Abstract
Histone acetylation by epigenetic regulators has been shown to activate the transcription of hypertrophic response genes, which subsequently leads to the development and progression of heart failure. However, nothing is known about the acetylation of the histone tail and globular domains in left ventricular hypertrophy or in heart failure. The acetylation of H3K9 on the promoter of the hypertrophic response gene was significantly increased in the left ventricular hypertrophy stage, whereas the acetylation of H3K122 did not increase in the left ventricular hypertrophy stage but did significantly increase in the heart failure stage. Interestingly, the interaction between the chromatin remodeling factor BRG1 and p300 was significantly increased in the heart failure stage, but not in the left ventricular hypertrophy stage. This study demonstrates that stage-specific acetylation of the histone tail and globular domains occurs during the development and progression of heart failure, providing novel insights into the epigenetic regulatory mechanism governing transcriptional activity in these processes.
Highlights
Heart failure (HF) is a major health problem and a leading cause of death worldwide [1,2]

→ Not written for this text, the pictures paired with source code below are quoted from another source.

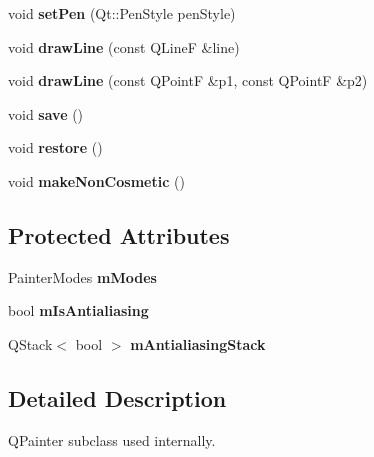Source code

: \begin{DoxyCompactItemize}
\mbox{\label{class_q_c_p_painter_a25e76095aae41da0d08035060e5f81ca}} 
void {\bfseries set\+Pen} (Qt\+::\+Pen\+Style pen\+Style)
\item 
\mbox{\label{class_q_c_p_painter_a0b4b1b9bd495e182c731774dc800e6e0}} 
void {\bfseries draw\+Line} (const Q\+LineF \&line)
\item 
\mbox{\label{class_q_c_p_painter_ad1638db27929491b3f1beb74d6cbad5e}} 
void {\bfseries draw\+Line} (const Q\+PointF \&p1, const Q\+PointF \&p2)
\item 
\mbox{\label{class_q_c_p_painter_a8fd6821ee6fecbfa04444c9062912abd}} 
void {\bfseries save} ()
\item 
\mbox{\label{class_q_c_p_painter_a64908e6298d5bbd83457dc987cc3a022}} 
void {\bfseries restore} ()
\item 
\mbox{\label{class_q_c_p_painter_a7e63fbcf47e35c6f2ecd11b8fef7c7d8}} 
void {\bfseries make\+Non\+Cosmetic} ()
\end{DoxyCompactItemize}
\subsection*{Protected Attributes}
\begin{DoxyCompactItemize}
\item 
\mbox{\label{class_q_c_p_painter_af5d1d6e5df0adbc7de5633250fb3396c}} 
Painter\+Modes {\bfseries m\+Modes}
\item 
\mbox{\label{class_q_c_p_painter_a7055085da176aee0f6b23298f1003d08}} 
bool {\bfseries m\+Is\+Antialiasing}
\item 
\mbox{\label{class_q_c_p_painter_a1e7db2d502086480a77540196cb8b085}} 
Q\+Stack$<$ bool $>$ {\bfseries m\+Antialiasing\+Stack}
\end{DoxyCompactItemize}


\subsection{Detailed Description}
Q\+Painter subclass used internally.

These findings suggest that the histone acetylation domain changes from the tail domain to the globular domain during the transition from the left ventricular hypertrophy (LVH) stage to the HF stage and that the formation of the p300/BRG1 complex is involved in this change in the histone acetylation domain
The results showed that H3K9 acetylation in the heart was increased around the atrial natriuretic factor (ANF), brain natriuretic peptide (BNP), and β-myosin heavy chain (β-MHC) promoters in the 12w Dahl salt-sensitive (DS) rats compared with the 12w Dahl saltresistant (DR) rats
Summary
Heart failure (HF) is a major health problem and a leading cause of death worldwide [1,2]. Epigenetic regulatory mechanisms, including histone post-translational modification, have attracted attention as key processes in HF development [3,4,5]. The main types of post-translational histone modification are acetylation and methylation. These modifications play essential roles in a variety of regulatory mechanisms and are controlled by acetyltransferase or methylase [6]. Previous research using transgenic (TG) mice that exhibited cardiac-specific p300 overexpression showed that the heart gradually enlarged, leading to heart failure, and that left ventricular remodeling after myocardial infarction was greater in these mice than in wild-type (WT)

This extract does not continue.